Note: This text was copied from the
read me of our edition of Muḥammad Kurd ʿAlī’s journal al-Muqtabas and is in urgent need of updating.
In the context of the current onslaught cultural artifacts in the Middle East face from the iconoclasts of the Islamic State, from the institutional neglect of states and elites, and from poverty and war, digital preservation efforts promise some relief as well as potential counter narratives. They might also be the only resolve for future education and rebuilding efforts once the wars in Syria, Iraq or Yemen come to an end.
Early Arabic periodicals, such as Butrus al-Bustānī’s al-Jinān (Beirut, 1876–86), Yaʿqūb Ṣarrūf, Fāris Nimr, and Shāhīn Makāriyūs’ al-Muqtaṭaf (Beirut and Cairo, 1876–1952), Muḥammad Kurd ʿAlī’s al-Muqtabas (Cairo and Damascus, 1906–16) or Rashīd Riḍā’s al-Manār (Cairo, 1898–1941) are at the core of the Arabic renaissance (al-nahḍa), Arab nationalism, and the Islamic reform movement. Due to the state of Arabic OCR and the particular difficulties of low-quality fonts, inks, and paper employed at the turn of the twentieth century, they can only be digitised by human transcription. Yet despite of their cultural significance and unlike for valuable manuscripts and high-brow literature, funds for transcribing the tens to hundreds of thousands of pages of an average mundane periodical are simply not available. Consequently, we still have not a single digital scholarly edition of any of these journals. But some of the best-funded scanning projects, such as Hathitrust, produced digital imagery of numerous Arabic periodicals, while gray online-libraries of Arabic literature, namely shamela.ws, provide access to a vast body of Arabic texts including transcriptions of unknown provenance, editorial principals, and quality for some of the mentioned periodicals. In addition, these gray “editions” lack information linking the digital representation to material originals, namely bibliographic meta-data and page breaks, which makes them almost impossible to employ for scholarly research.
With the GitHub-hosted TEI edition of Majallat al-Muqtabas we want to show that through re-purposing available and well-established open software and by bridging the gap between immensely popular, but non-academic (and, at least under US copyright laws, occasionally illegal) online libraries of volunteers and academic scanning efforts as well as editorial expertise, one can produce scholarly editions that remedy the short-comings of either world with very little funding: We use digital texts from shamela.ws, transform them into TEI XML, add light structural mark-up for articles, sections, authors, and bibliographic metadata, and link them to facsimiles provided through the British Library’s “Endangered Archives Programme” and HathiTrust (in the process of which we also make first corrections to the transcription). The digital edition (TEI XML and a basic web display) is then hosted as a GitHub repository with a CC BY-SA 4.0 licence.
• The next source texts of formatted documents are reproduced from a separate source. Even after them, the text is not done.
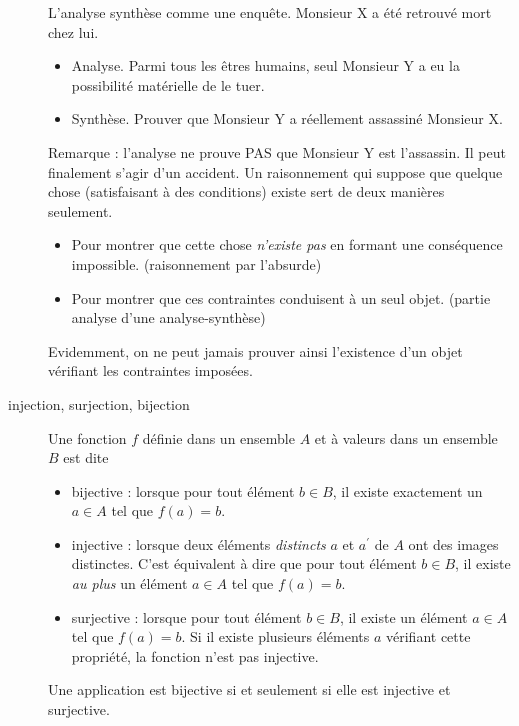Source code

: \begin{description}
L'analyse synthèse comme une enquête.\newline
Monsieur X a été retrouvé mort chez lui.
\begin{itemize}
 \item Analyse. Parmi tous les êtres humains, seul Monsieur Y a eu la possibilité matérielle de le tuer.
 \item Synthèse. Prouver que Monsieur Y a réellement assassiné Monsieur X.
\end{itemize}
Remarque : l'analyse ne prouve PAS que Monsieur Y est l'assassin. Il peut finalement s'agir d'un accident.\newline
Un raisonnement qui suppose que quelque chose (satisfaisant à des conditions) existe sert de deux manières seulement.
\begin{itemize}
 \item Pour montrer que cette chose \emph{n'existe pas} en formant une conséquence impossible.  (raisonnement par l'absurde)
 \item Pour montrer que ces contraintes conduisent à un seul objet. (partie analyse d'une analyse-synthèse)  
\end{itemize}
Evidemment, on ne peut jamais prouver ainsi l'existence d'un objet vérifiant les contraintes imposées.


\item[injection, surjection, bijection] Une fonction $f$ définie dans un ensemble $A$ et à valeurs dans un ensemble $B$  est dite
\begin{itemize}
 \item bijective : lorsque pour tout élément $b\in B$, il existe exactement un $a\in A$ tel que $f(a)=b$.
\item injective : lorsque deux éléments \emph{distincts} $a$ et $a^\prime$ de $A$ ont des images distinctes. C'est équivalent à dire que pour tout élément $b\in B$, il existe \emph{au plus} un élément $a\in A$ tel que $f(a)=b$.
\item surjective : lorsque pour tout élément $b\in B$, il existe un élément $a\in A$ tel que $f(a)=b$. Si il existe plusieurs éléments $a$ vérifiant cette propriété, la fonction n'est pas injective.
\end{itemize}
Une application est bijective si et seulement si elle est injective et surjective.

\end{description}



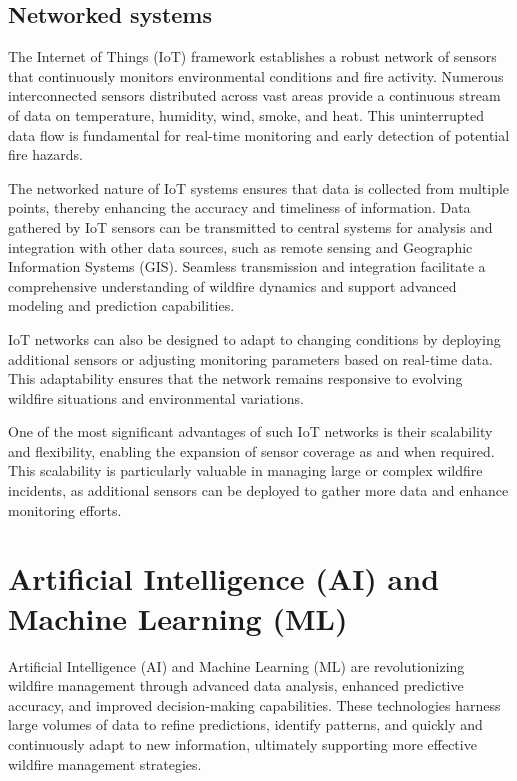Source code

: \documentclass[
  12 pt,
]{Nemilov}
\begin{document}
\subsection{Networked systems}\label{networked-systems}

The Internet of Things (IoT) framework establishes a robust network of sensors that continuously monitors environmental conditions and fire activity. Numerous interconnected sensors distributed across vast areas provide a continuous stream of data on temperature, humidity, wind, smoke, and heat. This uninterrupted data flow is fundamental for real-time monitoring and early detection of potential fire hazards.

The networked nature of IoT systems ensures that data is collected from multiple points, thereby enhancing the accuracy and timeliness of information. Data gathered by IoT sensors can be transmitted to central systems for analysis and integration with other data sources, such as remote sensing and Geographic Information Systems (GIS). Seamless transmission and integration facilitate a comprehensive understanding of wildfire dynamics and support advanced modeling and prediction capabilities.

IoT networks can also be designed to adapt to changing conditions by deploying additional sensors or adjusting monitoring parameters based on real-time data. This adaptability ensures that the network remains responsive to evolving wildfire situations and environmental variations.

One of the most significant advantages of such IoT networks is their scalability and flexibility, enabling the expansion of sensor coverage as and when required. This scalability is particularly valuable in managing large or complex wildfire incidents, as additional sensors can be deployed to gather more data and enhance monitoring efforts.

\section{Artificial Intelligence (AI) and Machine Learning (ML)}\label{artificial-intelligence-ai-and-machine-learning-ml}

Artificial Intelligence (AI) and Machine Learning (ML) are revolutionizing wildfire management through advanced data analysis, enhanced predictive accuracy, and improved decision-making capabilities. These technologies harness large volumes of data to refine predictions, identify patterns, and quickly and continuously adapt to new information, ultimately supporting more effective wildfire management strategies.
\end{document}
By linking images to the digital text, every reader can validate the quality of the transcription against the original, thus overcoming the greatest limitation of crowd-sourced or gray transcriptions and the main source of disciplinary contempt among historians and scholars of the Middle East. Improvements of the transcription and mark-up can be crowd-sourced with clear attribution of authorship and version control using .git and GitHub’s core functionality. Editions will be referencable down to the word level for scholarly citations, annotation layers, as well as web-applications through a documented URI scheme.1 The web-display is implemented through a customised adaptation of the TEI Boilerplate XSLT stylesheets; it can be downloaded, distributed and run locally without any internet connection—a necessity for societies outside the global North. Finally, by sharing all our code (mostly XSLT) in addition to the XML files, we hope to facilitate similar projects and digital editions of further periodicals, namely Rashīd Riḍā’s al-Manār.
1. Scope and deliverables of the project
The purpose and scope of the project is to provide an open, collaborative, referencable, and scholarly digital edition of Muḥammad Kurd ʿAlī’s journal al-Muqtabas, which includes the full text, semantic mark-up, bibliographic metadata, and digital imagery. All files but the digital facsimiles are hosted on GitHub.
All deliverables and milestones will be covered in more detail in the following sections.
- Current deliverables:
- Full text of 96 issues (c. 7000 pages) with semantic mark-up as TEI P5 XML with its own schema.
- The text of digital edition links to open-access digital facsimiles if available (see below).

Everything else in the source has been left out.